▶ _PROBLEM_
For the records that follow, please set down exactly the lines between the one holding "Main backtesting engine" and the one holding "- SMA periods: 2-50 (49 values)", inclusive, and only those.

▶ _THE DATA_

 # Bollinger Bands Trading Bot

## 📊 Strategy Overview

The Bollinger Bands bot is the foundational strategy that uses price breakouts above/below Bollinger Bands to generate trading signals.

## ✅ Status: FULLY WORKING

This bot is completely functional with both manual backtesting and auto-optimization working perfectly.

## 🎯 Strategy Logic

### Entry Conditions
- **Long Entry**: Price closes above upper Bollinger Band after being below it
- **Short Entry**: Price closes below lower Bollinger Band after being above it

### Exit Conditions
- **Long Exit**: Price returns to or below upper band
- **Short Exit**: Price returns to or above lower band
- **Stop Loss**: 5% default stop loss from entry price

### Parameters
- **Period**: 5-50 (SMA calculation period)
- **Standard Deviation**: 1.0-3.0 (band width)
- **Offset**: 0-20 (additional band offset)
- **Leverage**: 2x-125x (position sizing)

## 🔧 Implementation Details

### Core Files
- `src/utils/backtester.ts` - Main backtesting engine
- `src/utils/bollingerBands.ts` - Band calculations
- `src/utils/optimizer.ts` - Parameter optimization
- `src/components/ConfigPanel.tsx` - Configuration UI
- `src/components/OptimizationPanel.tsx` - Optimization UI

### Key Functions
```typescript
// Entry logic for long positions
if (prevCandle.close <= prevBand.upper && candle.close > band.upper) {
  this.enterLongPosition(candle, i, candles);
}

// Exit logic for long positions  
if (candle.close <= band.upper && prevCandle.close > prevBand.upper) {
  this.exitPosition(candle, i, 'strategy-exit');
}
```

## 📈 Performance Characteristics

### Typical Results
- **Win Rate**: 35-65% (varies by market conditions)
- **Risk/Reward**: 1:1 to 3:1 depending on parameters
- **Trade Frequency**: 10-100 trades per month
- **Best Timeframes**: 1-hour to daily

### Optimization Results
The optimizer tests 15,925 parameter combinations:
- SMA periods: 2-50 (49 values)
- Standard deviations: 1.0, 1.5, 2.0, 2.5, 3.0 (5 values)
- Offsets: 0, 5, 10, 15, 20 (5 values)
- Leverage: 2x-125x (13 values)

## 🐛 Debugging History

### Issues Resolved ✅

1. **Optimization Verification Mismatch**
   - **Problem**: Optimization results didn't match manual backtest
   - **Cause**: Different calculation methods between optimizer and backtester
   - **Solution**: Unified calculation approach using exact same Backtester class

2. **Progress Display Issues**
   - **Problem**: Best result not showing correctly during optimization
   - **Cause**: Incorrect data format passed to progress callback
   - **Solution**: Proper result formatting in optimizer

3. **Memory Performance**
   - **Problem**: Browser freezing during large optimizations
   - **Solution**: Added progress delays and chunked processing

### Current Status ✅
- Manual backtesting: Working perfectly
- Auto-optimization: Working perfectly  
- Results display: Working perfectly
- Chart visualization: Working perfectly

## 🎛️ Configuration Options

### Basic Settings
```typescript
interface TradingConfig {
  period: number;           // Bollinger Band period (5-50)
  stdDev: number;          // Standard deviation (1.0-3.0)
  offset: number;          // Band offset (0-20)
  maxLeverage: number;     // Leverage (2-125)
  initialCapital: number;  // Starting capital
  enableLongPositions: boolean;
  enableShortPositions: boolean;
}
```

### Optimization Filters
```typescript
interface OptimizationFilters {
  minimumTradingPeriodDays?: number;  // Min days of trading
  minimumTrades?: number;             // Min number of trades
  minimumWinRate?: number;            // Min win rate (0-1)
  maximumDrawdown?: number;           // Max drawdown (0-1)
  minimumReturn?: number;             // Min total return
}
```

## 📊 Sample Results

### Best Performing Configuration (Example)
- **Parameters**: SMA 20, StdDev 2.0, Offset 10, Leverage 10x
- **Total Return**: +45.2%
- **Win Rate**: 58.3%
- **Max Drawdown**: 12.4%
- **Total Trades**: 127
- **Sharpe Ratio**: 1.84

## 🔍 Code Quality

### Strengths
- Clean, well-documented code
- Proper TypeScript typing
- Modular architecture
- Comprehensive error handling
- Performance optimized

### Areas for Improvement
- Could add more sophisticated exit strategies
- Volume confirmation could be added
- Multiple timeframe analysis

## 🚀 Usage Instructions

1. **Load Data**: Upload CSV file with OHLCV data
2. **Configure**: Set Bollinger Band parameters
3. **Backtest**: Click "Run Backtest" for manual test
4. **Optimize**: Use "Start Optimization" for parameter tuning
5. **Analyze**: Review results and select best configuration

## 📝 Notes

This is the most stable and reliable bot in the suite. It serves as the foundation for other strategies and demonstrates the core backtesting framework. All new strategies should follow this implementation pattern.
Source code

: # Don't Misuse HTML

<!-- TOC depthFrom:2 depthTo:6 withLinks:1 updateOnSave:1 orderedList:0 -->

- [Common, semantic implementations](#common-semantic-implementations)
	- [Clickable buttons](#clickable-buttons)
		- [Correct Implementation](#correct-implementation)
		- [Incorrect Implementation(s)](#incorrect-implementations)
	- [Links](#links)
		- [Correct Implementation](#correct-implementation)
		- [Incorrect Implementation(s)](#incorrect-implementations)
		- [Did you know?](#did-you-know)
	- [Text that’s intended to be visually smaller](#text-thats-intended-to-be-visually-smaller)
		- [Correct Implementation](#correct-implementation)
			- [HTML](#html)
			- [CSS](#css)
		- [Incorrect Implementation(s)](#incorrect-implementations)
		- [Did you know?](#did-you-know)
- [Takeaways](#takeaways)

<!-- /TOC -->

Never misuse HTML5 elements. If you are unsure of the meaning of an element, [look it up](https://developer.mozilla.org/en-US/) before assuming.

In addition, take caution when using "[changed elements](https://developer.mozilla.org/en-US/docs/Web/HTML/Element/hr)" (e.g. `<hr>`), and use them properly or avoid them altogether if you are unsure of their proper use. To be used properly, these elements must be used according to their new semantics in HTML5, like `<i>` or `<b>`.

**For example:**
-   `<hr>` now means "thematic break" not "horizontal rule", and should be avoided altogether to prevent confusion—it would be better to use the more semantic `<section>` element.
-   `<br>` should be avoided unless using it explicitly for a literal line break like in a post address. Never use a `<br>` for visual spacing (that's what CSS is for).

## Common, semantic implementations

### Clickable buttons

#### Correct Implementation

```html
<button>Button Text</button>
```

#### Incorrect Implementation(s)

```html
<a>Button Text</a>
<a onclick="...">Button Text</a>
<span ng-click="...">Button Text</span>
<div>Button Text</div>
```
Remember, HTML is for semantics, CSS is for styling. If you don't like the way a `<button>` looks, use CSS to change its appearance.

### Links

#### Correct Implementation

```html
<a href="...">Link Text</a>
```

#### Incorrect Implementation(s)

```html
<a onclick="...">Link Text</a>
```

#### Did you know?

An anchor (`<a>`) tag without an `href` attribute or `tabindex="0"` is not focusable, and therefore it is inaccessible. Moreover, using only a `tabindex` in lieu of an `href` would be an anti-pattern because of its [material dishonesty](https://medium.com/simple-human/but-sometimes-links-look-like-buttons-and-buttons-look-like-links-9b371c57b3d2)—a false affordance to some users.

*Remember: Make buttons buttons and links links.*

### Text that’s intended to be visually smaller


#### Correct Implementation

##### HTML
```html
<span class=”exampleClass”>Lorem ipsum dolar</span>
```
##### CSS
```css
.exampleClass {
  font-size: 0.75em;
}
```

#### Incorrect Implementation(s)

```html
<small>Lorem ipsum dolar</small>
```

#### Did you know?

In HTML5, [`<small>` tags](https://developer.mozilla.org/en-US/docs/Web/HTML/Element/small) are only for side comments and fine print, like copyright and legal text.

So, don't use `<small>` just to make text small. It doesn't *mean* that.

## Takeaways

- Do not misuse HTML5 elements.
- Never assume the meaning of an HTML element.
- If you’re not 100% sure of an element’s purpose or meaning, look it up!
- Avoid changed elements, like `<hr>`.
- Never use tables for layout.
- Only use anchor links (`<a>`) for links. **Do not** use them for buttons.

▶ _RESULT OF THE TASK_
- `src/utils/backtester.ts` - Main backtesting engine
- `src/utils/bollingerBands.ts` - Band calculations
- `src/utils/optimizer.ts` - Parameter optimization
- `src/components/ConfigPanel.tsx` - Configuration UI
- `src/components/OptimizationPanel.tsx` - Optimization UI

### Key Functions
```typescript
// Entry logic for long positions
if (prevCandle.close <= prevBand.upper && candle.close > band.upper) {
  this.enterLongPosition(candle, i, candles);
}

// Exit logic for long positions  
if (candle.close <= band.upper && prevCandle.close > prevBand.upper) {
  this.exitPosition(candle, i, 'strategy-exit');
}
```

## 📈 Performance Characteristics

### Typical Results
- **Win Rate**: 35-65% (varies by market conditions)
- **Risk/Reward**: 1:1 to 3:1 depending on parameters
- **Trade Frequency**: 10-100 trades per month
- **Best Timeframes**: 1-hour to daily

### Optimization Results
The optimizer tests 15,925 parameter combinations:
- SMA periods: 2-50 (49 values)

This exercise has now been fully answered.